Rendered images with source text:
════

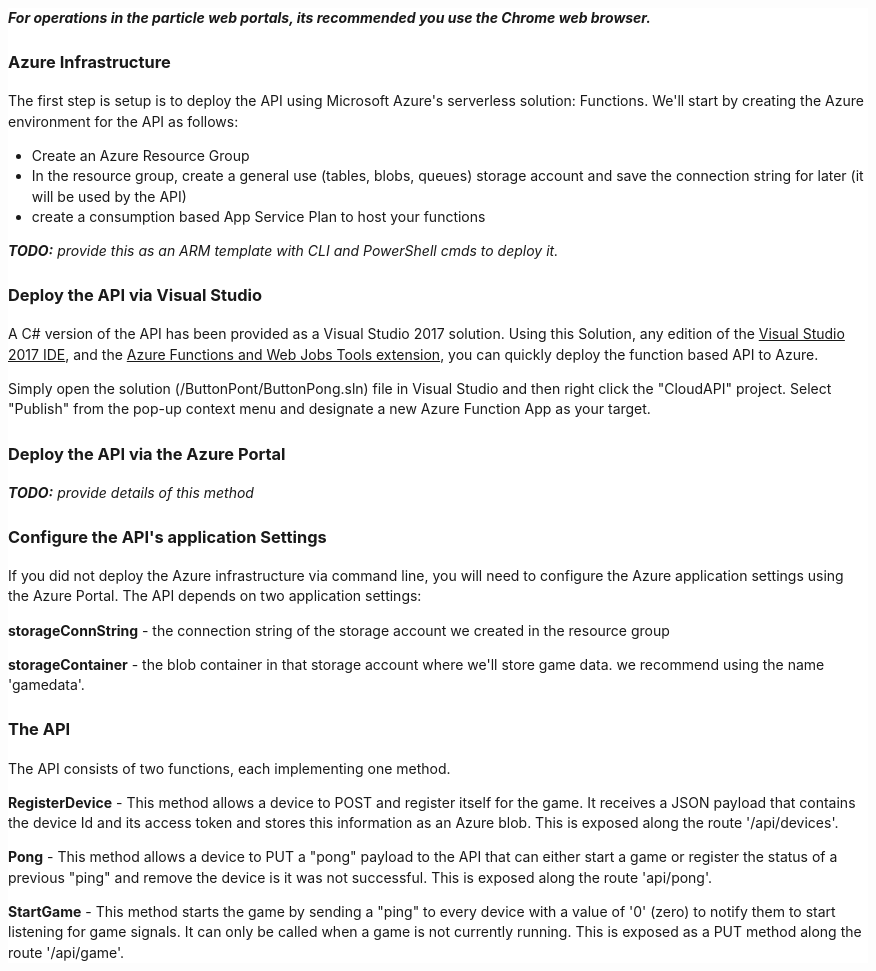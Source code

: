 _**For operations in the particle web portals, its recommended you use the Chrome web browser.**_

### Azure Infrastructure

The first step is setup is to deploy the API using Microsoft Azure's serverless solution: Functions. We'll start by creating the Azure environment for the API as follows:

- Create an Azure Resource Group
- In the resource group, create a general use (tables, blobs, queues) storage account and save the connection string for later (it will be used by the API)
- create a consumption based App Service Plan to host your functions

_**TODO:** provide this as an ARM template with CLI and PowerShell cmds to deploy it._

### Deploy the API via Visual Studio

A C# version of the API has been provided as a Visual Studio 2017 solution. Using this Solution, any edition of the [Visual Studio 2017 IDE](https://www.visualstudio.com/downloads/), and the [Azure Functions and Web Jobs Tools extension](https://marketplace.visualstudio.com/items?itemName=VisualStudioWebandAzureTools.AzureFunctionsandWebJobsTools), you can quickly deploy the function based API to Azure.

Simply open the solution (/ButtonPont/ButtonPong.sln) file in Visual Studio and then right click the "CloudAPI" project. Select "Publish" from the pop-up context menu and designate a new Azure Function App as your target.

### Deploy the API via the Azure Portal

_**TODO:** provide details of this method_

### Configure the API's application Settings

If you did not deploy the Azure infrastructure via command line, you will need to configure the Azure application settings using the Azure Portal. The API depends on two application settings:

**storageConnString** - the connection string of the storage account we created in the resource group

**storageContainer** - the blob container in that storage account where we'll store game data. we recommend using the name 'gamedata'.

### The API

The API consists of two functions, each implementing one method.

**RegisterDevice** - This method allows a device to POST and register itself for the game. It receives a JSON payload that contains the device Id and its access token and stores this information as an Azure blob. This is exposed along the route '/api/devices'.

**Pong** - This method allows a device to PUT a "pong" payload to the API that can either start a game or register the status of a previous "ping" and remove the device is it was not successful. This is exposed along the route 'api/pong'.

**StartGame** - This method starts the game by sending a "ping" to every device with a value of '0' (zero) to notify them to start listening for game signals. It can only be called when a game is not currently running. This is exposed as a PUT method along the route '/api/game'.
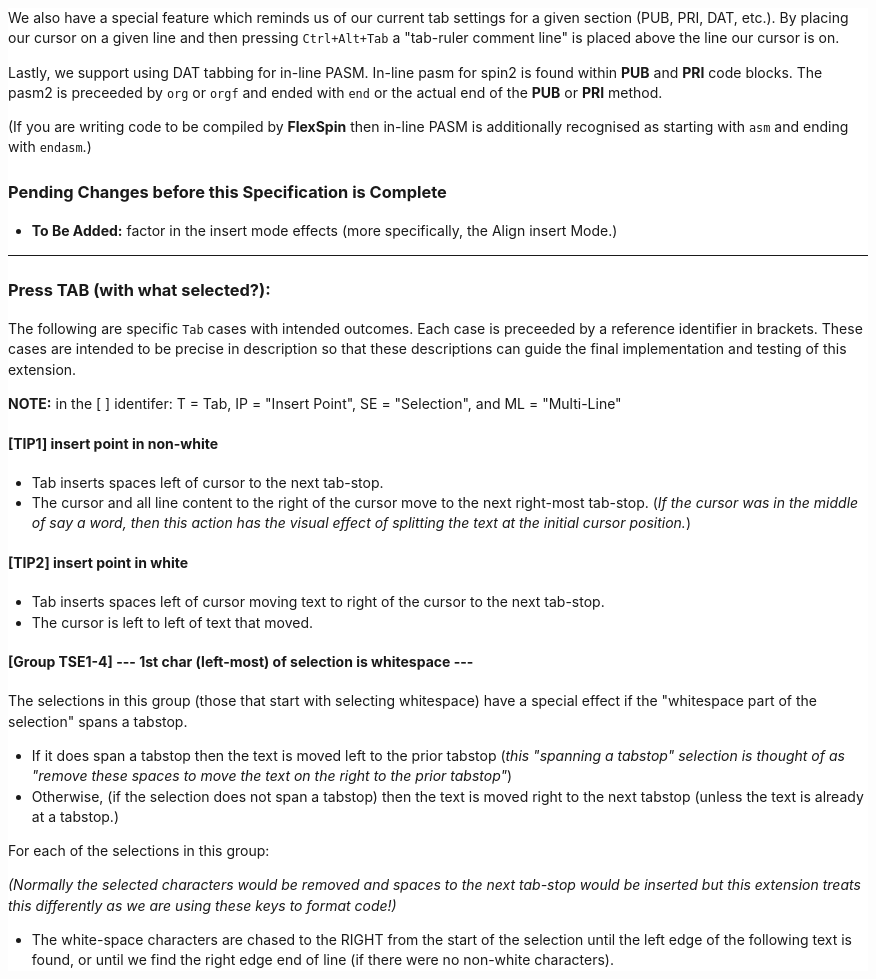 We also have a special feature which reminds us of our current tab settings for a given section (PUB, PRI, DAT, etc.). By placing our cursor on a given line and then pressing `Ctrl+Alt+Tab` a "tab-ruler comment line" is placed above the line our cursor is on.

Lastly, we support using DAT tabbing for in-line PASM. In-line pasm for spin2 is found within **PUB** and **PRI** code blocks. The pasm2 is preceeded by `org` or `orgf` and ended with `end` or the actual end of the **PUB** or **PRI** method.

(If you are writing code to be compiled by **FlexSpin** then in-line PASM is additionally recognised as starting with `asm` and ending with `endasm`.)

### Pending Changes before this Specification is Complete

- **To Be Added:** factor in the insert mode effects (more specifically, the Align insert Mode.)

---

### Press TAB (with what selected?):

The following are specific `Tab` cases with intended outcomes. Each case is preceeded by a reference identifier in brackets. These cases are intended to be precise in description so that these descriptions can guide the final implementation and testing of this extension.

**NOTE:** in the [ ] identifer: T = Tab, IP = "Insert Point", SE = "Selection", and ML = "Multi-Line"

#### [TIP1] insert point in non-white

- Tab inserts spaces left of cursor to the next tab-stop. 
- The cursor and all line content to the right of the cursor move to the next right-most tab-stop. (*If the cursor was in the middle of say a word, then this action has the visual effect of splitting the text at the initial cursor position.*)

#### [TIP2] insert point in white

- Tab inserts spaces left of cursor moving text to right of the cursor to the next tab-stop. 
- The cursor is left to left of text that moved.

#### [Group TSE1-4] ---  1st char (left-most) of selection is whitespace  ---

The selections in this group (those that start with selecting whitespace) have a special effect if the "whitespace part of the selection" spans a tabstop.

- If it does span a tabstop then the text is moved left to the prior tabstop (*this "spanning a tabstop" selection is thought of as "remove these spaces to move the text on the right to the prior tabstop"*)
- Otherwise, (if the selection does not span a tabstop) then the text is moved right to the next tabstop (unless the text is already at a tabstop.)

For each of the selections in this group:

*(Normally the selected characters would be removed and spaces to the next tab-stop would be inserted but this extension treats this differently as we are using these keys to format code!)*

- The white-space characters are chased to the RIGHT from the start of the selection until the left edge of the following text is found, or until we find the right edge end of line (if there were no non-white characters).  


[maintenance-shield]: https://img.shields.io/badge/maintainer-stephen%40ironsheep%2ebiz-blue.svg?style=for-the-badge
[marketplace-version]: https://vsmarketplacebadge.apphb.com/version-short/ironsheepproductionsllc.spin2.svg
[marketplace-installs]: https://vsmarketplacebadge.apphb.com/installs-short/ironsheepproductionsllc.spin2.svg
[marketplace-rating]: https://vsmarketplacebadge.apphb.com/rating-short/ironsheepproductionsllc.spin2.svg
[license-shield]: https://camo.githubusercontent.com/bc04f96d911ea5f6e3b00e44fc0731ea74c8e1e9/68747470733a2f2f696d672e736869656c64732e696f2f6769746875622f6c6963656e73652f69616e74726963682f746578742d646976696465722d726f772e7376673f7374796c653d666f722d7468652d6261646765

════

■ What you will do ■
Scan the records above. Return every line with "shield" in it.

■ Completed task ■
[maintenance-shield]: https://img.shields.io/badge/maintainer-stephen%40ironsheep%2ebiz-blue.svg?style=for-the-badge
[license-shield]: https://camo.githubusercontent.com/bc04f96d911ea5f6e3b00e44fc0731ea74c8e1e9/68747470733a2f2f696d672e736869656c64732e696f2f6769746875622f6c6963656e73652f69616e74726963682f746578742d646976696465722d726f772e7376673f7374796c653d666f722d7468652d6261646765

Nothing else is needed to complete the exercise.